**DATASET RECORDS**:

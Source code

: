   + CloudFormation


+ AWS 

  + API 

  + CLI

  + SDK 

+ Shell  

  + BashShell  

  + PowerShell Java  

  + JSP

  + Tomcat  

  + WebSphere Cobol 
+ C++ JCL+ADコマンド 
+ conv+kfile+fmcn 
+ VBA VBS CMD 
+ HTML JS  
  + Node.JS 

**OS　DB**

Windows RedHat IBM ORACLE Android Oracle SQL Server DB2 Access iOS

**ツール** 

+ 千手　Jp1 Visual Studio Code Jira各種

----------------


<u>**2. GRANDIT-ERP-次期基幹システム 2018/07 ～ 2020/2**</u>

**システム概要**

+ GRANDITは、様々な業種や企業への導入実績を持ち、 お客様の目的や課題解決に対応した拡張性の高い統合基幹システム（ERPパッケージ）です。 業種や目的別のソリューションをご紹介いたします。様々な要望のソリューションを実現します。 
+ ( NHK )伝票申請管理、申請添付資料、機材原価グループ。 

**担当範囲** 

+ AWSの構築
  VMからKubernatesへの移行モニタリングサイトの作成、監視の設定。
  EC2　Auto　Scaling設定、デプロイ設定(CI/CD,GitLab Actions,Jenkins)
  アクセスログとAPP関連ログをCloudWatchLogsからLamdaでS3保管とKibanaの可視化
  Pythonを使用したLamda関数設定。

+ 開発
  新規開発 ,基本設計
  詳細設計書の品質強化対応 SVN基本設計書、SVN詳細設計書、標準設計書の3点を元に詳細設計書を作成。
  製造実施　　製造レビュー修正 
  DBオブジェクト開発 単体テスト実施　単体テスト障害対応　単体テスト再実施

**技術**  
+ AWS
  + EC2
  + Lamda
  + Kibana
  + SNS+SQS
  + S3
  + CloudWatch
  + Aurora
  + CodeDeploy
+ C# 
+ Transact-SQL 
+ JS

**WORK TO COMPLETE**: Write out every line from the records above, word for word.

**WRITTEN RESPONSE**:
Source code

:   + CloudFormation


+ AWS 

  + API 

  + CLI

  + SDK 

+ Shell  

  + BashShell  

  + PowerShell Java  

  + JSP

  + Tomcat  

  + WebSphere Cobol 
+ C++ JCL+ADコマンド 
+ conv+kfile+fmcn 
+ VBA VBS CMD 
+ HTML JS  
  + Node.JS 

**OS　DB**

Windows RedHat IBM ORACLE Android Oracle SQL Server DB2 Access iOS

**ツール** 

+ 千手　Jp1 Visual Studio Code Jira各種

----------------


<u>**2. GRANDIT-ERP-次期基幹システム 2018/07 ～ 2020/2**</u>

**システム概要**

+ GRANDITは、様々な業種や企業への導入実績を持ち、 お客様の目的や課題解決に対応した拡張性の高い統合基幹システム（ERPパッケージ）です。 業種や目的別のソリューションをご紹介いたします。様々な要望のソリューションを実現します。 
+ ( NHK )伝票申請管理、申請添付資料、機材原価グループ。 

**担当範囲** 

+ AWSの構築
  VMからKubernatesへの移行モニタリングサイトの作成、監視の設定。
  EC2　Auto　Scaling設定、デプロイ設定(CI/CD,GitLab Actions,Jenkins)
  アクセスログとAPP関連ログをCloudWatchLogsからLamdaでS3保管とKibanaの可視化
  Pythonを使用したLamda関数設定。

+ 開発
  新規開発 ,基本設計
  詳細設計書の品質強化対応 SVN基本設計書、SVN詳細設計書、標準設計書の3点を元に詳細設計書を作成。
  製造実施　　製造レビュー修正 
  DBオブジェクト開発 単体テスト実施　単体テスト障害対応　単体テスト再実施

**技術**  
+ AWS
  + EC2
  + Lamda
  + Kibana
  + SNS+SQS
  + S3
  + CloudWatch
  + Aurora
  + CodeDeploy
+ C# 
+ Transact-SQL 
+ JS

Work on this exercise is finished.